▶ **MATERIAL SHOWN**:
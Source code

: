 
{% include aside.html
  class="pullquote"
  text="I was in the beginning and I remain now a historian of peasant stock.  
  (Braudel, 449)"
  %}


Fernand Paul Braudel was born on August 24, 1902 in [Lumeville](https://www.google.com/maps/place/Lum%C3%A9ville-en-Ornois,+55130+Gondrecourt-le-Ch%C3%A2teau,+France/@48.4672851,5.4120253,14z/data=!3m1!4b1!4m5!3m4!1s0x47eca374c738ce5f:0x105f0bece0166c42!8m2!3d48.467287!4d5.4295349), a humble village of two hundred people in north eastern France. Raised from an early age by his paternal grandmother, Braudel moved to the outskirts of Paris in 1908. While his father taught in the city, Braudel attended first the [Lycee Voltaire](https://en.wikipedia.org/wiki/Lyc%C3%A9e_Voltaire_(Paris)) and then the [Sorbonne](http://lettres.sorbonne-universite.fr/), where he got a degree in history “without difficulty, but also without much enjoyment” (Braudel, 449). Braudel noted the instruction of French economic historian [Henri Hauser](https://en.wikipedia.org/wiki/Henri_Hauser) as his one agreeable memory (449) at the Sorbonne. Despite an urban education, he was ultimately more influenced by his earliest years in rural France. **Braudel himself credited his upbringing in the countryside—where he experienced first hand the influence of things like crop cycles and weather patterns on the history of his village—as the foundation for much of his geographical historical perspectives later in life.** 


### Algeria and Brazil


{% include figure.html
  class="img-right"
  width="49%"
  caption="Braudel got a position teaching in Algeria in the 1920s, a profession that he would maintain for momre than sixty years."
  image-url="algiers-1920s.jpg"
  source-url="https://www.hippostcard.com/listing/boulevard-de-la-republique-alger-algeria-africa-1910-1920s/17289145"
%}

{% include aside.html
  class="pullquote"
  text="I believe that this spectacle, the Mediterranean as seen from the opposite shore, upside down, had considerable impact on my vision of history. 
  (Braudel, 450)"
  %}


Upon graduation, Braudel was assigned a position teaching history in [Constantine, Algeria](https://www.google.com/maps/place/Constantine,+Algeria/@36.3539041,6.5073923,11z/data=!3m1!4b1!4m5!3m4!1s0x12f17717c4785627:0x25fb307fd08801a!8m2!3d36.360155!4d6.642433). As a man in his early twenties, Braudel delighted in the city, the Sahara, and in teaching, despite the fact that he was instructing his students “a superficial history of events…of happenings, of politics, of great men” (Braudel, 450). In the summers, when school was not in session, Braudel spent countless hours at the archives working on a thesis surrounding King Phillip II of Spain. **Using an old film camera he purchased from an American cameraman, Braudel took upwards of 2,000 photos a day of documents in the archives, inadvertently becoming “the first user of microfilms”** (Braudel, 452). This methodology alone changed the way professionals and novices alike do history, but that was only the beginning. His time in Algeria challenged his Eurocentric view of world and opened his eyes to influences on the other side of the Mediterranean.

▶ **BRIEF**: Each line of the listing is to be repeated without alteration.

▶ **RESPONSE**:
Source code

: 
{% include aside.html
  class="pullquote"
  text="I was in the beginning and I remain now a historian of peasant stock.  
  (Braudel, 449)"
  %}


Fernand Paul Braudel was born on August 24, 1902 in [Lumeville](https://www.google.com/maps/place/Lum%C3%A9ville-en-Ornois,+55130+Gondrecourt-le-Ch%C3%A2teau,+France/@48.4672851,5.4120253,14z/data=!3m1!4b1!4m5!3m4!1s0x47eca374c738ce5f:0x105f0bece0166c42!8m2!3d48.467287!4d5.4295349), a humble village of two hundred people in north eastern France. Raised from an early age by his paternal grandmother, Braudel moved to the outskirts of Paris in 1908. While his father taught in the city, Braudel attended first the [Lycee Voltaire](https://en.wikipedia.org/wiki/Lyc%C3%A9e_Voltaire_(Paris)) and then the [Sorbonne](http://lettres.sorbonne-universite.fr/), where he got a degree in history “without difficulty, but also without much enjoyment” (Braudel, 449). Braudel noted the instruction of French economic historian [Henri Hauser](https://en.wikipedia.org/wiki/Henri_Hauser) as his one agreeable memory (449) at the Sorbonne. Despite an urban education, he was ultimately more influenced by his earliest years in rural France. **Braudel himself credited his upbringing in the countryside—where he experienced first hand the influence of things like crop cycles and weather patterns on the history of his village—as the foundation for much of his geographical historical perspectives later in life.** 


### Algeria and Brazil


{% include figure.html
  class="img-right"
  width="49%"
  caption="Braudel got a position teaching in Algeria in the 1920s, a profession that he would maintain for momre than sixty years."
  image-url="algiers-1920s.jpg"
  source-url="https://www.hippostcard.com/listing/boulevard-de-la-republique-alger-algeria-africa-1910-1920s/17289145"
%}

{% include aside.html
  class="pullquote"
  text="I believe that this spectacle, the Mediterranean as seen from the opposite shore, upside down, had considerable impact on my vision of history. 
  (Braudel, 450)"
  %}


Upon graduation, Braudel was assigned a position teaching history in [Constantine, Algeria](https://www.google.com/maps/place/Constantine,+Algeria/@36.3539041,6.5073923,11z/data=!3m1!4b1!4m5!3m4!1s0x12f17717c4785627:0x25fb307fd08801a!8m2!3d36.360155!4d6.642433). As a man in his early twenties, Braudel delighted in the city, the Sahara, and in teaching, despite the fact that he was instructing his students “a superficial history of events…of happenings, of politics, of great men” (Braudel, 450). In the summers, when school was not in session, Braudel spent countless hours at the archives working on a thesis surrounding King Phillip II of Spain. **Using an old film camera he purchased from an American cameraman, Braudel took upwards of 2,000 photos a day of documents in the archives, inadvertently becoming “the first user of microfilms”** (Braudel, 452). This methodology alone changed the way professionals and novices alike do history, but that was only the beginning. His time in Algeria challenged his Eurocentric view of world and opened his eyes to influences on the other side of the Mediterranean.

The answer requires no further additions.